● **TASK DIRECTIONS**
Restate word for word the lines in the listing below, starting at the line containing "For at gøre" and ending at the line containing "programmets relativt korte", both included; leave out the rest.

● **DATA RECORDS**
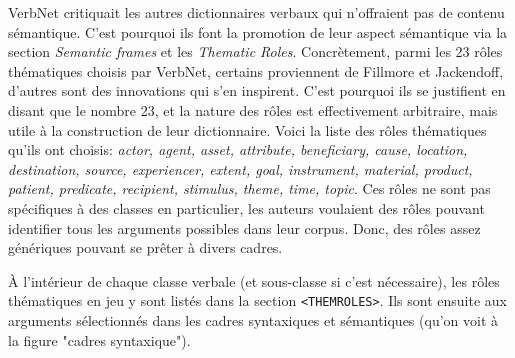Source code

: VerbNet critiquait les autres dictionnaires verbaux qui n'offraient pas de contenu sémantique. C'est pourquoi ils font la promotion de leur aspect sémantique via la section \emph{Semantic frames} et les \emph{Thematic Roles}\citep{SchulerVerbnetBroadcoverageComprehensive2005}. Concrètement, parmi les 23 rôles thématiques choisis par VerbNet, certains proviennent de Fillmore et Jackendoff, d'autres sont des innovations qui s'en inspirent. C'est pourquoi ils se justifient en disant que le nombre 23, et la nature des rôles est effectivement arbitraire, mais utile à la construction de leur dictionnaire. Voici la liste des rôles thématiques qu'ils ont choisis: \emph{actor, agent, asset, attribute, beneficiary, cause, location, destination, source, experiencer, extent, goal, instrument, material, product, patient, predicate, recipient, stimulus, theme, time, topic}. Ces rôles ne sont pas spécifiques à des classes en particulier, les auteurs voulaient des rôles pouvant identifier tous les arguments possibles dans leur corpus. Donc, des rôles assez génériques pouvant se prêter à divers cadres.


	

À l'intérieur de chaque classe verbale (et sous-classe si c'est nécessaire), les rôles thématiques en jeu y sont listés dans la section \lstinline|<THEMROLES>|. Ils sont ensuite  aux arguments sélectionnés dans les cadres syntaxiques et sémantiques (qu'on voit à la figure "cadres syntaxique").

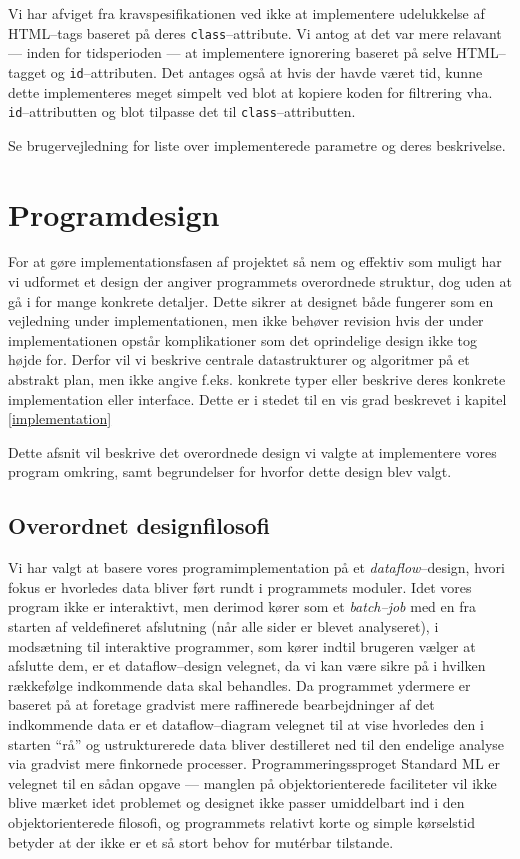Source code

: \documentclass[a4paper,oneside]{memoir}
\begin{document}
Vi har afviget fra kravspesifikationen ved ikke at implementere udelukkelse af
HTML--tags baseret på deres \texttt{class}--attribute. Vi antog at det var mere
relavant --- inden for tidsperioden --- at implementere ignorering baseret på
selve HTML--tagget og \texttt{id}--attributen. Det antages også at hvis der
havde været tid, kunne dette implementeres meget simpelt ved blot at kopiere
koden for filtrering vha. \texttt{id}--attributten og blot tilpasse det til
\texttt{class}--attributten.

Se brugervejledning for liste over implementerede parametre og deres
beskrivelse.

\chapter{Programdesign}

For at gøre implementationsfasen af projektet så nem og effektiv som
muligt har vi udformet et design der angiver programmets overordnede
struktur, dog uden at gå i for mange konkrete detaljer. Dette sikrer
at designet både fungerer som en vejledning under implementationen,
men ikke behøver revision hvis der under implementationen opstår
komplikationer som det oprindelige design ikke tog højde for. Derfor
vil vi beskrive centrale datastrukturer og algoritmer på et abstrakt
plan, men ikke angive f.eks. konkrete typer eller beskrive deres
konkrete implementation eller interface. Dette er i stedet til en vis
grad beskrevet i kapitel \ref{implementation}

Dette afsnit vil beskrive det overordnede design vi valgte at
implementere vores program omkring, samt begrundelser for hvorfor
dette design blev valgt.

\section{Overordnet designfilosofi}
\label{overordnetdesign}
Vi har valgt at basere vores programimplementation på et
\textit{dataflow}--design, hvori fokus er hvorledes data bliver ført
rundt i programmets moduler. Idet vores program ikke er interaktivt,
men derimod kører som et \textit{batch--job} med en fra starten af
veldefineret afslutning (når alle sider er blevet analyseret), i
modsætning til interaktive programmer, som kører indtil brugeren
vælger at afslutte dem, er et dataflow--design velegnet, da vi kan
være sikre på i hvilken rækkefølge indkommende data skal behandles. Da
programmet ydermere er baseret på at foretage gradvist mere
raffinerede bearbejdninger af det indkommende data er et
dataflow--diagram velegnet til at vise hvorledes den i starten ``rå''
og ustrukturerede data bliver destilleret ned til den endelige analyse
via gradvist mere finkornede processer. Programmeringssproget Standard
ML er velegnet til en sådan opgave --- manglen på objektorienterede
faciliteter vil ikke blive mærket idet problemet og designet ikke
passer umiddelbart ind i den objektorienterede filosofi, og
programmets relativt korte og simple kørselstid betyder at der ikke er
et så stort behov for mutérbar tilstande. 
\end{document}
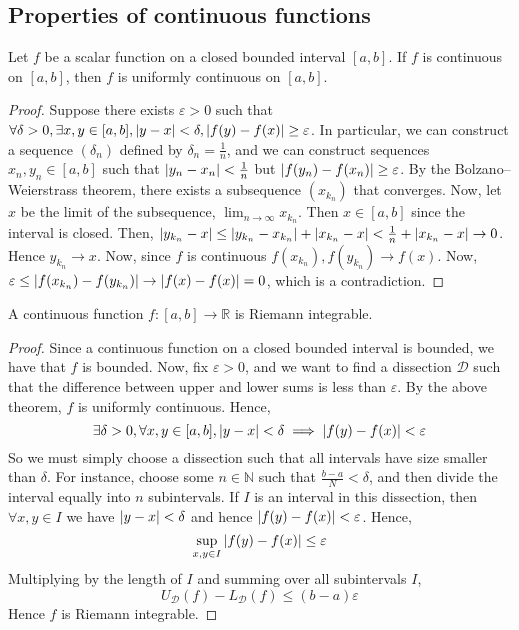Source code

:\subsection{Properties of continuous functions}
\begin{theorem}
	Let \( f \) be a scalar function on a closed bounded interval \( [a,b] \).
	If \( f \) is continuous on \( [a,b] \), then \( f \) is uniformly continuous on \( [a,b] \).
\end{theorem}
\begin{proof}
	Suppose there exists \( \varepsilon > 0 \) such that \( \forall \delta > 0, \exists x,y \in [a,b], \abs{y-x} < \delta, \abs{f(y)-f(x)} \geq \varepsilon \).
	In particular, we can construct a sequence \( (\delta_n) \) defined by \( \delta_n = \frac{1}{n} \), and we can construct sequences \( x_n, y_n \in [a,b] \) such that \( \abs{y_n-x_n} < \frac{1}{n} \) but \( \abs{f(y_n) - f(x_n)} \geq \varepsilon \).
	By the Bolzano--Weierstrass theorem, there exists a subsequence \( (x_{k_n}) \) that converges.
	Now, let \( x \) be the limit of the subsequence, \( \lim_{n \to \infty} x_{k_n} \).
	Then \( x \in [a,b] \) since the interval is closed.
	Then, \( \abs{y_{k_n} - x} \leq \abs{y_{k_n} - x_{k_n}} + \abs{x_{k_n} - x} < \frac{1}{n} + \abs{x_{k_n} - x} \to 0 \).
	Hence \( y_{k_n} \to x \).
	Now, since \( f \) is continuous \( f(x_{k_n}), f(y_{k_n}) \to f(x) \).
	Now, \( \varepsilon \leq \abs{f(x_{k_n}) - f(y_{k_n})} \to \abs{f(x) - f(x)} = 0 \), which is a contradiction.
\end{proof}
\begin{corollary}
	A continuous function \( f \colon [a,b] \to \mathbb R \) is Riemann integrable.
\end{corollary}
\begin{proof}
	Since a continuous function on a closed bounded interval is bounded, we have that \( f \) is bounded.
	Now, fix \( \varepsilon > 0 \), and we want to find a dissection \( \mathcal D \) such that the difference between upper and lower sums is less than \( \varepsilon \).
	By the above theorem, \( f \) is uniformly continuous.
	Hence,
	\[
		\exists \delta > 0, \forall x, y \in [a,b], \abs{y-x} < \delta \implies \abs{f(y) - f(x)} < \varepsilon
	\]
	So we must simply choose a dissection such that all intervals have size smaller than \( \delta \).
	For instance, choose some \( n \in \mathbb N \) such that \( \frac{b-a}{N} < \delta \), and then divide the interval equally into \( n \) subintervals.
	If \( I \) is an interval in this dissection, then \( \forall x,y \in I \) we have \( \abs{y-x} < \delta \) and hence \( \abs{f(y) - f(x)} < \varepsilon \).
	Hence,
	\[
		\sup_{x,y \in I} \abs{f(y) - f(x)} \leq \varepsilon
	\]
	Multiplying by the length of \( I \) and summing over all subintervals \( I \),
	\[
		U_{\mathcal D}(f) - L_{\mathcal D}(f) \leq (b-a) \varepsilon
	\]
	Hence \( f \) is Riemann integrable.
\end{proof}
...
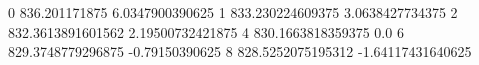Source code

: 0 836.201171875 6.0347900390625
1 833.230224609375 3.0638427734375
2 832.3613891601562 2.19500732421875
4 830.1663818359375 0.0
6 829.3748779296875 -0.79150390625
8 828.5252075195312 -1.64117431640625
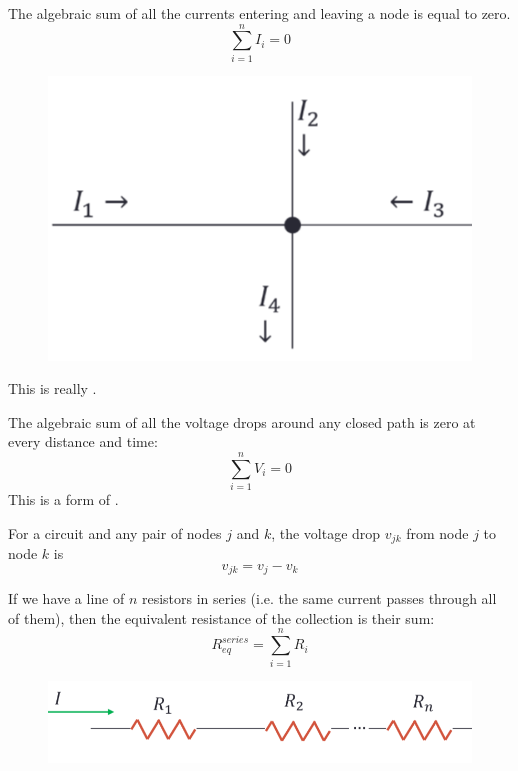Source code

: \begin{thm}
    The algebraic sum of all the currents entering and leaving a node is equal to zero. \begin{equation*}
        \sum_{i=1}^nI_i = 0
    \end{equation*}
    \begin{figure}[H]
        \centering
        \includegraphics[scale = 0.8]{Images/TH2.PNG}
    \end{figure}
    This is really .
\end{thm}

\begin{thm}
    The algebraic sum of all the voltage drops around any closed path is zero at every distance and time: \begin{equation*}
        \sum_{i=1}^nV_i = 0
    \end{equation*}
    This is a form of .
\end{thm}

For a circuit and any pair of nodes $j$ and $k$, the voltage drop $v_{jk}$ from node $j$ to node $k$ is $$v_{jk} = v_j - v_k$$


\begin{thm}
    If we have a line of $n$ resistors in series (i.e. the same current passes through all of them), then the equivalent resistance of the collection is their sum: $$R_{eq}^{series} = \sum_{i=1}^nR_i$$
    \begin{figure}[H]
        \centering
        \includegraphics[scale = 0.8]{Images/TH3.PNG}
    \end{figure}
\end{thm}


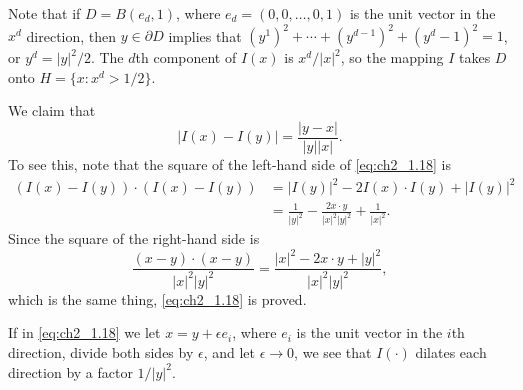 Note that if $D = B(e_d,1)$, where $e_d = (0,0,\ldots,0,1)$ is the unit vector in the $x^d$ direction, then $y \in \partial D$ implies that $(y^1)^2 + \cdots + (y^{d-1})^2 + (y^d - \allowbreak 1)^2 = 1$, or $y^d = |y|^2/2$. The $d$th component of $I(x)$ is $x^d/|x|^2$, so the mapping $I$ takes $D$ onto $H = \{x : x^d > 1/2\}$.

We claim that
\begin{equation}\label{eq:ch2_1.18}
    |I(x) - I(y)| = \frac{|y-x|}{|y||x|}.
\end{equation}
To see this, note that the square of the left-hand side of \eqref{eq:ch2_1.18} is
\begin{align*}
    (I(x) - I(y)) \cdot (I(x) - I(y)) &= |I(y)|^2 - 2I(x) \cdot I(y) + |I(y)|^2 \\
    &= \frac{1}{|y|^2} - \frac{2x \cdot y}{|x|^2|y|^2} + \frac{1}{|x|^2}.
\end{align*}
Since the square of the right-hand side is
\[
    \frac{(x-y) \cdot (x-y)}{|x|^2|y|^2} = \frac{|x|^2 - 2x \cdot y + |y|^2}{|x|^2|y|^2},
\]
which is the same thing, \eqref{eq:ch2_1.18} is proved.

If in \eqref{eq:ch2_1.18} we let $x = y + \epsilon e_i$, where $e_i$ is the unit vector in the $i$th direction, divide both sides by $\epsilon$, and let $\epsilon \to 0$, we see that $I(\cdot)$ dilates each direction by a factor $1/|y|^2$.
--
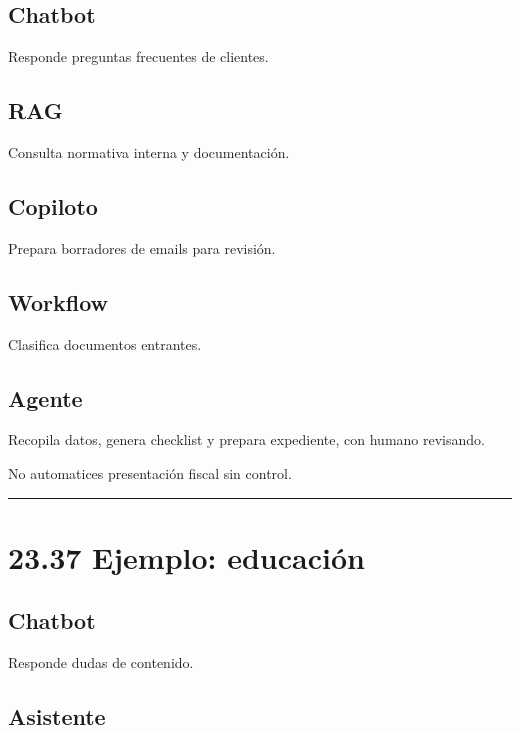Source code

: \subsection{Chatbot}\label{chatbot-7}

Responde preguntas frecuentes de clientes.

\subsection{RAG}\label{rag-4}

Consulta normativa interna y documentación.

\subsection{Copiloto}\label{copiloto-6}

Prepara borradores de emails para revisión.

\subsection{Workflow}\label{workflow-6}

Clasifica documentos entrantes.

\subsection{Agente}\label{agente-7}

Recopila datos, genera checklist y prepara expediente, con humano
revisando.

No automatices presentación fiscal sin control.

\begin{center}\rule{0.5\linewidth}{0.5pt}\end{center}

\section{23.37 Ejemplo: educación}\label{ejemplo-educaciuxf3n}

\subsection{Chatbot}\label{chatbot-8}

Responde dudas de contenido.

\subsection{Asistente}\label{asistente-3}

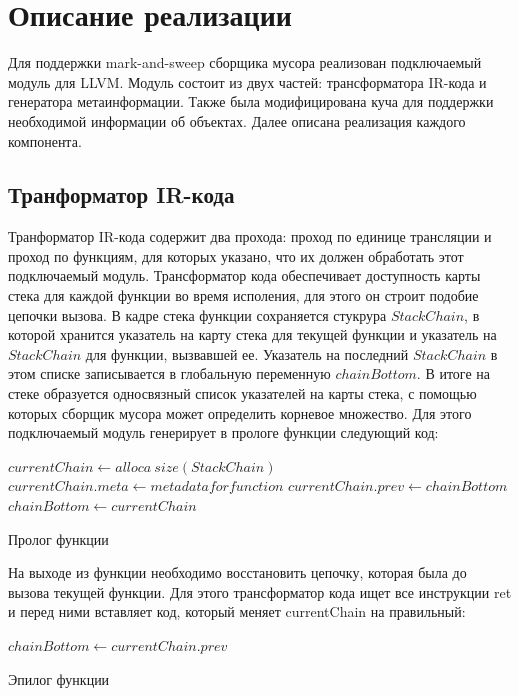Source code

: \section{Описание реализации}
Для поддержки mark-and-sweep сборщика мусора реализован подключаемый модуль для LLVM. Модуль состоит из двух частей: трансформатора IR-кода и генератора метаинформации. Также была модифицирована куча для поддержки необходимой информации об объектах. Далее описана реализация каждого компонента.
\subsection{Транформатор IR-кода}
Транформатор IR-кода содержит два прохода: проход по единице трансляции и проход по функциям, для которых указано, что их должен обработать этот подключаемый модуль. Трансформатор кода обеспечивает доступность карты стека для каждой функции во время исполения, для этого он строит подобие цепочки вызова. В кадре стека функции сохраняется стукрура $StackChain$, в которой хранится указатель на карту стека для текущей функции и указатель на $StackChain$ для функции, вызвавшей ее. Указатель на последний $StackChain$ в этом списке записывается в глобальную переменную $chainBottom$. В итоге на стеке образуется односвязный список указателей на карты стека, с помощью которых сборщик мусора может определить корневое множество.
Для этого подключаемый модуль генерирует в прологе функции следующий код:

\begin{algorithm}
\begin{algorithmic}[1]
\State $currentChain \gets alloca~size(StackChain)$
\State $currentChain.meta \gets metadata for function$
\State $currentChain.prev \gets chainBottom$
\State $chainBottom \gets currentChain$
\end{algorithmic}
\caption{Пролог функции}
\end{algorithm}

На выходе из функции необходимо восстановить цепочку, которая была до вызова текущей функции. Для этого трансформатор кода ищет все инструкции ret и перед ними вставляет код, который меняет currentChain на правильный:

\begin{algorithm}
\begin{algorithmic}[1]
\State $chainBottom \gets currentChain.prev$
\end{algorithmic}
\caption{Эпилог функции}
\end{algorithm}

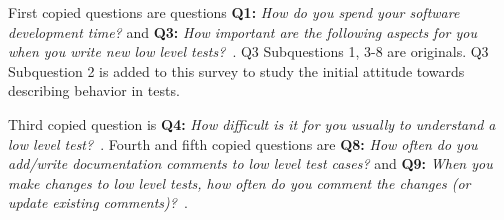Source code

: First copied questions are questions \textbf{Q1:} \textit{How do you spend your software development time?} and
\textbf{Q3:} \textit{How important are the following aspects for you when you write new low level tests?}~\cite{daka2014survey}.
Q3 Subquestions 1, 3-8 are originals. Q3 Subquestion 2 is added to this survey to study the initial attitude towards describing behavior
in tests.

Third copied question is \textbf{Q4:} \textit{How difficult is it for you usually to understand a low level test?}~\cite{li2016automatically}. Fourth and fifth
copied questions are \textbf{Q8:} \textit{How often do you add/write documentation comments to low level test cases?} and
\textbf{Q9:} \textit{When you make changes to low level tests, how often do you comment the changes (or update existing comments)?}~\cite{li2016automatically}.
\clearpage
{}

● **RESPONSE TO THE TASK**
For at gøre implementationsfasen af projektet så nem og effektiv som
muligt har vi udformet et design der angiver programmets overordnede
struktur, dog uden at gå i for mange konkrete detaljer. Dette sikrer
at designet både fungerer som en vejledning under implementationen,
men ikke behøver revision hvis der under implementationen opstår
komplikationer som det oprindelige design ikke tog højde for. Derfor
vil vi beskrive centrale datastrukturer og algoritmer på et abstrakt
plan, men ikke angive f.eks. konkrete typer eller beskrive deres
konkrete implementation eller interface. Dette er i stedet til en vis
grad beskrevet i kapitel \ref{implementation}

Dette afsnit vil beskrive det overordnede design vi valgte at
implementere vores program omkring, samt begrundelser for hvorfor
dette design blev valgt.

\section{Overordnet designfilosofi}
\label{overordnetdesign}
Vi har valgt at basere vores programimplementation på et
\textit{dataflow}--design, hvori fokus er hvorledes data bliver ført
rundt i programmets moduler. Idet vores program ikke er interaktivt,
men derimod kører som et \textit{batch--job} med en fra starten af
veldefineret afslutning (når alle sider er blevet analyseret), i
modsætning til interaktive programmer, som kører indtil brugeren
vælger at afslutte dem, er et dataflow--design velegnet, da vi kan
være sikre på i hvilken rækkefølge indkommende data skal behandles. Da
programmet ydermere er baseret på at foretage gradvist mere
raffinerede bearbejdninger af det indkommende data er et
dataflow--diagram velegnet til at vise hvorledes den i starten ``rå''
og ustrukturerede data bliver destilleret ned til den endelige analyse
via gradvist mere finkornede processer. Programmeringssproget Standard
ML er velegnet til en sådan opgave --- manglen på objektorienterede
faciliteter vil ikke blive mærket idet problemet og designet ikke
passer umiddelbart ind i den objektorienterede filosofi, og
programmets relativt korte og simple kørselstid betyder at der ikke er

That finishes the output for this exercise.